BEGIN

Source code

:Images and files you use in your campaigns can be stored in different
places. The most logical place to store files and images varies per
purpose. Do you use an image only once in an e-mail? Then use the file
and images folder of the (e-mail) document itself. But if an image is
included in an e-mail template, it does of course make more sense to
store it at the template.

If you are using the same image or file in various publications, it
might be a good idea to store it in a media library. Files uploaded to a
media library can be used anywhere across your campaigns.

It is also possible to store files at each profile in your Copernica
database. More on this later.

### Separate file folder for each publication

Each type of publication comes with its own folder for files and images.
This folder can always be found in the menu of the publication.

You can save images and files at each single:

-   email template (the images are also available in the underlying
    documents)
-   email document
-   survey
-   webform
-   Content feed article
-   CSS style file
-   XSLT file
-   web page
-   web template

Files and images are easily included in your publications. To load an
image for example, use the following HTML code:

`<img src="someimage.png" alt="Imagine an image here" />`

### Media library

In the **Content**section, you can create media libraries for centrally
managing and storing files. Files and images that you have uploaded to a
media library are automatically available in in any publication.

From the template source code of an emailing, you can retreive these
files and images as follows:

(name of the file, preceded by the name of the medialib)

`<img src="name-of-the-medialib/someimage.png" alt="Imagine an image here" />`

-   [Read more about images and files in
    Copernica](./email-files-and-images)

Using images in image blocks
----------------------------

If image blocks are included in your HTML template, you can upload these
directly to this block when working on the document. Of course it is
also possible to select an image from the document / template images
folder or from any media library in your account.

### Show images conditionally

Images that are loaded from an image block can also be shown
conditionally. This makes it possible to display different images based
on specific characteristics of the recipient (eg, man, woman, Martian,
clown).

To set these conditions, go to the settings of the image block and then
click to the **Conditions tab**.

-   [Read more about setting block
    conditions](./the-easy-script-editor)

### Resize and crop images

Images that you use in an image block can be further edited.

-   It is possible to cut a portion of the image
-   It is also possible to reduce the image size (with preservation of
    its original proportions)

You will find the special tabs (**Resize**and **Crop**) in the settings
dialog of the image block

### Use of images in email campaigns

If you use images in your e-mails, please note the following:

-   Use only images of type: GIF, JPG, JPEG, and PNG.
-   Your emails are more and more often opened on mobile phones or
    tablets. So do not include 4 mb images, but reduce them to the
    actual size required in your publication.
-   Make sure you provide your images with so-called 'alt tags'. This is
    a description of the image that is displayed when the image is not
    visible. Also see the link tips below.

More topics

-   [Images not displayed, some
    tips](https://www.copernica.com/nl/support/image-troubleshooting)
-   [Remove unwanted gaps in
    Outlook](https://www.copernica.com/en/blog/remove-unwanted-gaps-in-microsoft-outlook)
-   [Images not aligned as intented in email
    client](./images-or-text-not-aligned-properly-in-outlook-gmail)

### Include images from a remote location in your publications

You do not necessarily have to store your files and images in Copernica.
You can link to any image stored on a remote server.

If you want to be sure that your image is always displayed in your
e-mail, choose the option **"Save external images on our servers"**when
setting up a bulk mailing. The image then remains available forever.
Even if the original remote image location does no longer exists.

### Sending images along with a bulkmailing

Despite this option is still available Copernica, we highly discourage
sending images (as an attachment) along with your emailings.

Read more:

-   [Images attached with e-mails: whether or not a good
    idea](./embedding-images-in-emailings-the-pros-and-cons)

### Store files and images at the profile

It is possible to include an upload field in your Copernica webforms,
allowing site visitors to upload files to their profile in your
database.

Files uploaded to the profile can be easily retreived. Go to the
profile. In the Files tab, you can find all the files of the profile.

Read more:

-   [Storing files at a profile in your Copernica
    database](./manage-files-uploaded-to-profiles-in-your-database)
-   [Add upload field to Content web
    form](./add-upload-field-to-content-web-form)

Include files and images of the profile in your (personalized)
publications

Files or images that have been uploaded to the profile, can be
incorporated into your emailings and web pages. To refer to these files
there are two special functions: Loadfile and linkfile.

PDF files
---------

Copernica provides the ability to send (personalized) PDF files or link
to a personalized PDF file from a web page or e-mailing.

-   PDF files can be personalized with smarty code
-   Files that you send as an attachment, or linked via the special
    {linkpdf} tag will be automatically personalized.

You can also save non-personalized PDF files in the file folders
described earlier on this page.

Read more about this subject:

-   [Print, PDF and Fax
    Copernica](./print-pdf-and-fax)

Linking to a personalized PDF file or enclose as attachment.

END
BEGIN

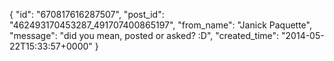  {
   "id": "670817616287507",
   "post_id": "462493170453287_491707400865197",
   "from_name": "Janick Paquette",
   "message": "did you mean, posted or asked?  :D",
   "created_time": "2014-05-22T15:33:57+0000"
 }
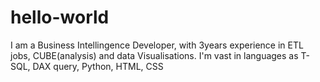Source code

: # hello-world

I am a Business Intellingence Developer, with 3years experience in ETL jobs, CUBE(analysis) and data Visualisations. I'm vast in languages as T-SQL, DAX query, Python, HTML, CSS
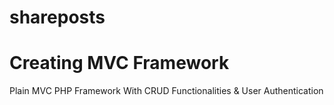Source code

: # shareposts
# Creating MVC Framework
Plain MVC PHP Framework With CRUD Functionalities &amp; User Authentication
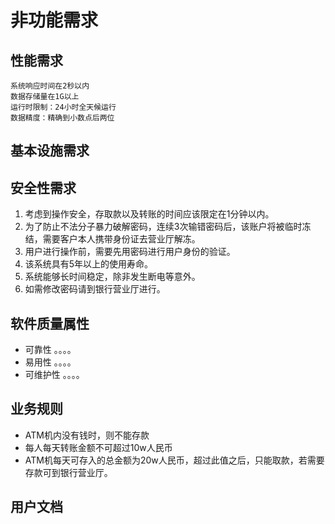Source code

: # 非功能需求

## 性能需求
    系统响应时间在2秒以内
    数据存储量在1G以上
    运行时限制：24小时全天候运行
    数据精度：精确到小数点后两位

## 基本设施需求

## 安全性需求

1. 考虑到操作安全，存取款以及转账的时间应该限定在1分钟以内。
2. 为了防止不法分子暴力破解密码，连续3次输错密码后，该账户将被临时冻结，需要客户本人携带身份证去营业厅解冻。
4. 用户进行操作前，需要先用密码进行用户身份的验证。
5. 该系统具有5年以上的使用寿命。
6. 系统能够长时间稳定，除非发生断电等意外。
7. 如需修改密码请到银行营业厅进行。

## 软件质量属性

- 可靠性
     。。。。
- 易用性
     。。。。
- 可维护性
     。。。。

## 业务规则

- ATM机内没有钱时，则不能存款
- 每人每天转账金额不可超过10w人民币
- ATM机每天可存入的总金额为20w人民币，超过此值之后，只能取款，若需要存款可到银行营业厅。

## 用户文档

END

ACTION ITEM: Say how many lines of the data hold the word "stored", and leave out everything but the number.

SOLUTION: 2